Kardeşlik

“Hakkı gerçek sevenlere

Cümle âlem kardeş gelir.”

Mü'minler yâni inananlar kardeştir. Doğuş değil oluş asıldır. Kabil ve Habil aynı ana babanın evlâtları. Doğuşları aynı ama oluşları yüzünden biri Cehennem'de, diğeri Cennet'te. Nuh (a.s.)ın oğlu Kenan, doğuşu yüzünden değil, oluşu yüzünden dalgalar arasında gark olup ebediyyen Cehennemlik oldu. 
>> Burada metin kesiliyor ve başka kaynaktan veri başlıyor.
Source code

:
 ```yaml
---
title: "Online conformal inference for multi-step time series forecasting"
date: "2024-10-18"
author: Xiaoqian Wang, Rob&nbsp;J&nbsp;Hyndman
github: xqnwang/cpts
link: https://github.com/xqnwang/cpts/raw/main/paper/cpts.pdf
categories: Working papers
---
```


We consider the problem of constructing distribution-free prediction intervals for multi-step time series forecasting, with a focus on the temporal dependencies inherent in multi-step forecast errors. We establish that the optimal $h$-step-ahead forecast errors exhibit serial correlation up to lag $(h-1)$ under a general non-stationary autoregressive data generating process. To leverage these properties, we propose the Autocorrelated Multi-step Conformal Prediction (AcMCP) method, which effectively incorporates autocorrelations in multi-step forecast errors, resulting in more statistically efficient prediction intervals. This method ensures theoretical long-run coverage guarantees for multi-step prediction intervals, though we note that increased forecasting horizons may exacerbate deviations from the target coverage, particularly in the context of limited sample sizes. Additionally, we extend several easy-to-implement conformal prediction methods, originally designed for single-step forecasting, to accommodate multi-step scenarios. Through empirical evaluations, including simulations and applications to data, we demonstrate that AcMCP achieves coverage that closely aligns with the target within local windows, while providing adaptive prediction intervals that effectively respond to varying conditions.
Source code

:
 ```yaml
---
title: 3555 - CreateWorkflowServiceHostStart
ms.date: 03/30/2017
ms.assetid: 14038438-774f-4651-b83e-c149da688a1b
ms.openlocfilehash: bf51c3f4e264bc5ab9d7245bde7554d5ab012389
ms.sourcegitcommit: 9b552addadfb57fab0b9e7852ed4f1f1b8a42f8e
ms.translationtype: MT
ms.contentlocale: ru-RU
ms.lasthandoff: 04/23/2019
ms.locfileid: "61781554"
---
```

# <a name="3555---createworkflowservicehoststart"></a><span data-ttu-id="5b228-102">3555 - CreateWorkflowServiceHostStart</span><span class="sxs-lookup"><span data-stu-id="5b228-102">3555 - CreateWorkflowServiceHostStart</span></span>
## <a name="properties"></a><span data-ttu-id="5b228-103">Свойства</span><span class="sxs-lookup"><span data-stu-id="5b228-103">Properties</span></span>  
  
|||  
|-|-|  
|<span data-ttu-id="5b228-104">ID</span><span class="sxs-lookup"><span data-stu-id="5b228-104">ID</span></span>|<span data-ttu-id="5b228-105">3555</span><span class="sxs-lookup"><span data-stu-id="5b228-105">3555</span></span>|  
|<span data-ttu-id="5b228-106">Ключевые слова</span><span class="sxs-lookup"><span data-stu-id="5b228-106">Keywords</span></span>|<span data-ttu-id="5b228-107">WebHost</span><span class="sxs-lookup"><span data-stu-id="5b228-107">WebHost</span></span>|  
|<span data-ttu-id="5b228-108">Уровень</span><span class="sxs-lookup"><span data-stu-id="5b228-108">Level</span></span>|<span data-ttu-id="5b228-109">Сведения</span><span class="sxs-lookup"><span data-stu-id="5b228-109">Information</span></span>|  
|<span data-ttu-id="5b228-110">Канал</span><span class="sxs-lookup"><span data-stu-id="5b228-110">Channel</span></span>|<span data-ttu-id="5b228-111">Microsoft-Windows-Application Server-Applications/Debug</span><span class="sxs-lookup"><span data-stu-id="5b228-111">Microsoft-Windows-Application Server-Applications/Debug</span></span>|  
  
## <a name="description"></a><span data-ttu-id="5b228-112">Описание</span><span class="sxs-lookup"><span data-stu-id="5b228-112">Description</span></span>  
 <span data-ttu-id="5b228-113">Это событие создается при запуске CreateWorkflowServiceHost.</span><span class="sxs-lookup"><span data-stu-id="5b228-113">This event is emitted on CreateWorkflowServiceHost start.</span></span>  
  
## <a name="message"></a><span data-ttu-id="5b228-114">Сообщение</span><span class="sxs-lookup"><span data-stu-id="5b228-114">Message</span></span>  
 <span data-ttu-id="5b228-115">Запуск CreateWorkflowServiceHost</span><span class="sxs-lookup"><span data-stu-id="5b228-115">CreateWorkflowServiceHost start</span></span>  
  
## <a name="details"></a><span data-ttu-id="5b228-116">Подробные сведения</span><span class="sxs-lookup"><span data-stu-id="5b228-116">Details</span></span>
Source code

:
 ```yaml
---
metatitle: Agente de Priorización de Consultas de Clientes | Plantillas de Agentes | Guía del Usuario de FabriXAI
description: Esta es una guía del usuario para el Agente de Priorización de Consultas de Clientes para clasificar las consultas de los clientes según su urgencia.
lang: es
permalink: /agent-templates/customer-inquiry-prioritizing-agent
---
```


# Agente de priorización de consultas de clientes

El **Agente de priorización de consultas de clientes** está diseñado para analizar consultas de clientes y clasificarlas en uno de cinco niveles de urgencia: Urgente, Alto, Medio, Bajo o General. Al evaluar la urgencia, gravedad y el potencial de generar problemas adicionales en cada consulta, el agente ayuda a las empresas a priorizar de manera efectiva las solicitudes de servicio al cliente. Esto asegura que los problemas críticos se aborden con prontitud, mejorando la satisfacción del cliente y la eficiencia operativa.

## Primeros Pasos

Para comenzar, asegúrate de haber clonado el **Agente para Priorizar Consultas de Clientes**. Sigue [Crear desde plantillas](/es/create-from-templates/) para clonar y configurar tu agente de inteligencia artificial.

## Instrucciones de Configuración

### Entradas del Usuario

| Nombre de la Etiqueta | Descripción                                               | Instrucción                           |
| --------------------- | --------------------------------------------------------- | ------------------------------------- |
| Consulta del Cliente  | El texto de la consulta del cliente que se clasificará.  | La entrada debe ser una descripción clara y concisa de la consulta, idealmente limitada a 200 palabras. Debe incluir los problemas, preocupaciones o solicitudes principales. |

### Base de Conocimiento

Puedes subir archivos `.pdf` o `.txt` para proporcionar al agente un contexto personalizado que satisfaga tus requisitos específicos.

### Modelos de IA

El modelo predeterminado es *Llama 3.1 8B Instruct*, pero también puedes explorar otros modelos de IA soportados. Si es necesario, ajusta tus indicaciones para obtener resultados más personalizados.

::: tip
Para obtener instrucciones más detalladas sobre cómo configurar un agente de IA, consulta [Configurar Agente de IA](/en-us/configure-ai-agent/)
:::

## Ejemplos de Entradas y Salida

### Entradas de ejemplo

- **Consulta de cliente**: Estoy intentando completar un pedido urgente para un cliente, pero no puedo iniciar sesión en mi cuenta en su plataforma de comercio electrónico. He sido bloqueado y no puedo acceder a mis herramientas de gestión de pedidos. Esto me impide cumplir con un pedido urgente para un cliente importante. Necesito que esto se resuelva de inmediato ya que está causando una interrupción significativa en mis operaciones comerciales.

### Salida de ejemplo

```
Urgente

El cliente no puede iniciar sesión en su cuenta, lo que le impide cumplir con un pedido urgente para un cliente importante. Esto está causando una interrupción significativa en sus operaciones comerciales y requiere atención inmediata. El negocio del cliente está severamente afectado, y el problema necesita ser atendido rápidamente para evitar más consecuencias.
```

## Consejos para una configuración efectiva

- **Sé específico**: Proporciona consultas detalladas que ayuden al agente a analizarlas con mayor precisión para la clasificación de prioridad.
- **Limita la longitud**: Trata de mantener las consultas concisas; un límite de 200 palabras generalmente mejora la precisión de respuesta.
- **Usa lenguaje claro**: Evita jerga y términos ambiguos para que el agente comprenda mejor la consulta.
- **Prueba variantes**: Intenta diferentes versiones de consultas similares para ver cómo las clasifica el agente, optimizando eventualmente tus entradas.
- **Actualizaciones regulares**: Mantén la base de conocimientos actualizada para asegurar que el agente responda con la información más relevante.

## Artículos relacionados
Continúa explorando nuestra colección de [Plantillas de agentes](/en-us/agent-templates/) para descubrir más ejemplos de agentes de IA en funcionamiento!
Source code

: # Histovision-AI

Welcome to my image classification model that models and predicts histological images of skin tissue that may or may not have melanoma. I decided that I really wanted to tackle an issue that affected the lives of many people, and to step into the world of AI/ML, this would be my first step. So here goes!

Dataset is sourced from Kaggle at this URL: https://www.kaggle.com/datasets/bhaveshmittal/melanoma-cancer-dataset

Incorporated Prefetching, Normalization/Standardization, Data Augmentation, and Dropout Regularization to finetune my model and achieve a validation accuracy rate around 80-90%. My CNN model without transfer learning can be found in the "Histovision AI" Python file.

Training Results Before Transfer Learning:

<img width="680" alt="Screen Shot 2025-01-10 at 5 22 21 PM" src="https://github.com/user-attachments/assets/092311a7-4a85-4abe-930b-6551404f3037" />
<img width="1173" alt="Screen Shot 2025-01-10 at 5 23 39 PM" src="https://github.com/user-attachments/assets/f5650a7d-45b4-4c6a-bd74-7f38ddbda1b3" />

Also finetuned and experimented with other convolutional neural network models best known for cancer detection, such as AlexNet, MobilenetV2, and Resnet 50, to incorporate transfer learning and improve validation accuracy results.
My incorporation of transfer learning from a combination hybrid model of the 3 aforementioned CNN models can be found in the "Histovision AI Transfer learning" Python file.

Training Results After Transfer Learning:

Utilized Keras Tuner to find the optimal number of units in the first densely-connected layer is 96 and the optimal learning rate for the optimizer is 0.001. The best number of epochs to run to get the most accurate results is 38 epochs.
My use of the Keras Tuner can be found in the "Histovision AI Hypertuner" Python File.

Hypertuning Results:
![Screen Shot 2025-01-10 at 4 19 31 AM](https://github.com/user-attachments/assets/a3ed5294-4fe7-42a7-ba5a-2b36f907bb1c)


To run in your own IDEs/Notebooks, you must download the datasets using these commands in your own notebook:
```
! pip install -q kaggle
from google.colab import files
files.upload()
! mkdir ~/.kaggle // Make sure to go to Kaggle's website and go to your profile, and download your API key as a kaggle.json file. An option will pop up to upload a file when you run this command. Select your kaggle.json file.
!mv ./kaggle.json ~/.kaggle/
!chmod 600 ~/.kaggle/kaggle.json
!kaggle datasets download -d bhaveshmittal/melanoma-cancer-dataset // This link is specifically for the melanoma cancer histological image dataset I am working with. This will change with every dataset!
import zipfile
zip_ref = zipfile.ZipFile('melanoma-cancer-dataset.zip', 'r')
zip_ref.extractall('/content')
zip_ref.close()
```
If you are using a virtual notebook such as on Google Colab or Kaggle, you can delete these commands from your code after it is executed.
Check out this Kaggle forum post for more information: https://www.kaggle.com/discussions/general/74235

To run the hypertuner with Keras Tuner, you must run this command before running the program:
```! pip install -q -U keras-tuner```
Bilâl-i Habeşî / Habeşli Köle. Oluşu yüzünden ebediyyen Cennetlik olduğu gibi, hâlen de ve Kıyamet'e kadar da yâdediliyor ve edilecek. Selmân-ı Farisî / Fars'lı Selman, Süheyb-i Rumî / Rumlu, o zamanki Bizanslı Süheyb, oluşlarıyla kazandılar, doğuşlarıyla değil.

İslâm da, aynı doğuşta, aynı yerde olanların değil, aynı oluşta olanların kardeş olduğunu söylüyor, bunun için hitaplar 'Eyyühennas, ey nas, ey insanlar!' diye başlamaktadır. Bunun içindir ki, asrın büyük âlimi: “Din, dil bir ise, millet birdir. (Dikkat!) Din bir ise, millet yine birdir.” Diyor. Çünkü bütün insanlar Allah'ın kulu, ama Allah'ın rızası, kendisini tanıyanlar içindir.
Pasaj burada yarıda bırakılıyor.